1.  NULL is not supposed to be a definition ASCII NUL character but
   rather as a mnemonic for an invalid pointer in C.

2.  On two's complement machines, 0 is zero in any base.

-Ron

What does ANSI C say about -0 on ones complement machines?

gwyn@brl-smoke.UUCP (07/09/87)

In article <13222@topaz.rutgers.edu> ron@topaz.rutgers.edu (Ron Natalie) writes:
>What does ANSI C say about -0 on ones complement machines?

It's not specifically addressed as a -0 issue.  However, enough rules for
the abstract machine arithmetic are provided to resolve practically any
question concerning -0 in various contexts.  Note that on reasonable 1's
complement architectures, one does not get a -0 as the result of a series
of arithmetic operations unless one of the original operands were -0,
which in C would have to be written as a bitlike entity (e.g. ~0 or 0xFFFF).
The C source expression "-0" (without the quotes) means 0, not -0.

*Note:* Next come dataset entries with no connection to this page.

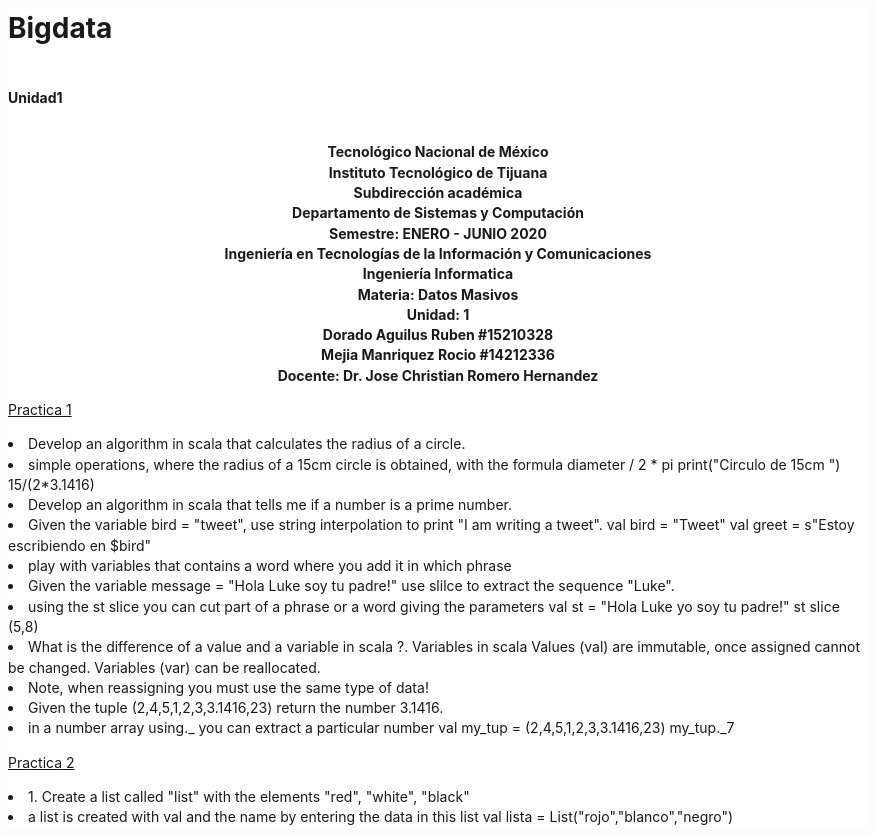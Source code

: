 # Bigdata
<br><strong>Unidad1</strong>
<p align="center">
<br><strong>Tecnológico Nacional de México</strong>
<br><strong>Instituto Tecnológico de Tijuana</strong>
<br><strong>Subdirección académica</strong>
<br><strong>Departamento de Sistemas y Computación</strong>
<br><strong>Semestre: ENERO - JUNIO 2020</strong>
<br><strong>Ingeniería en Tecnologías de la Información y Comunicaciones</strong>
<br><strong>Ingeniería Informatica</strong>
<br><strong>Materia: Datos Masivos</strong>
<br><strong>Unidad: 1</strong>
<br><strong>Dorado Aguilus Ruben #15210328</strong>
   <br><strong>Mejia Manriquez Rocio #14212336</strong>
<br><strong>Docente: Dr. Jose Christian Romero Hernandez</strong>
</p>


<a href="https://github.com/rubens084/Bigdata/blob/Unidad1/Tareas/Practica1.scala ">Practica 1</a>

<li>Develop an algorithm in scala that calculates the radius of a circle.
<li> simple operations, where the radius of a 15cm circle is obtained, with the formula diameter / 2 * pi
print("Circulo de 15cm ")     
15/(2*3.1416)

<li>Develop an algorithm in scala that tells me if a number is a prime number.
<li>Given the variable bird = "tweet", use string interpolation to print "I am writing a tweet".
   val bird = "Tweet"
val greet = s"Estoy escribiendo en $bird"

<li>play with variables that contains a word where you add it in which phrase
<li>Given the variable message = "Hola Luke soy tu padre!" use slilce to extract the sequence "Luke".
  <li>using the st slice you can cut part of a phrase or a word giving the parameters
 val st = "Hola Luke yo soy tu padre!"
st slice  (5,8)

<li> What is the difference of a value and a variable in scala ?.
   Variables in scala
 Values ​​(val) are immutable, once assigned cannot be changed.
 Variables (var) can be reallocated.

<li>Note, when reassigning you must use the same type of data!
<li>Given the tuple (2,4,5,1,2,3,3.1416,23) return the number 3.1416.
  <li>in a number array using._ you can extract a particular number
  val my_tup = (2,4,5,1,2,3,3.1416,23)
my_tup._7



<a href="https://github.com/rubens084/Bigdata/blob/Unidad1/Tareas/Practica2.scala ">Practica 2</a>

<li>1. Create a list called "list" with the elements "red", "white", "black"
  <li> a list is created with val and the name by entering the data in this list
   val lista = List("rojo","blanco","negro")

jack@swlabs.UUCP (Jack Bonn) (07/10/87)

In article <6090@brl-smoke.ARPA>, gwyn@brl-smoke.ARPA (Doug Gwyn ) writes:
> In article <13222@topaz.rutgers.edu> ron@topaz.rutgers.edu (Ron Natalie) writes:
> >What does ANSI C say about -0 on ones complement machines?
> 
>                                              Note that on reasonable 1's
> complement architectures, one does not get a -0 as the result of a series
> of arithmetic operations unless one of the original operands were -0

I don't believe this to be the case.  One's complement addition is the same 
as two complement addition with the addition of END AROUND CARRY.  This 
means that the carry is brought around to the lsb and added in.  

Perhaps an example will elucidate for those less familiar with the 
technique.  Lets assume a 16 bit word for simplicity.

    hex    decimal    comments

    FFFE        -1    Negation is simply complementation in one's comp.
   +0001         1    Same as two's comp for numbers > 0.
   =FFFF        -0    Sum of the above.  Note that no carry was generated,
                      so the END AROUND rule doesn't apply.

Note that we generated a -0 when none of the original operands were -0.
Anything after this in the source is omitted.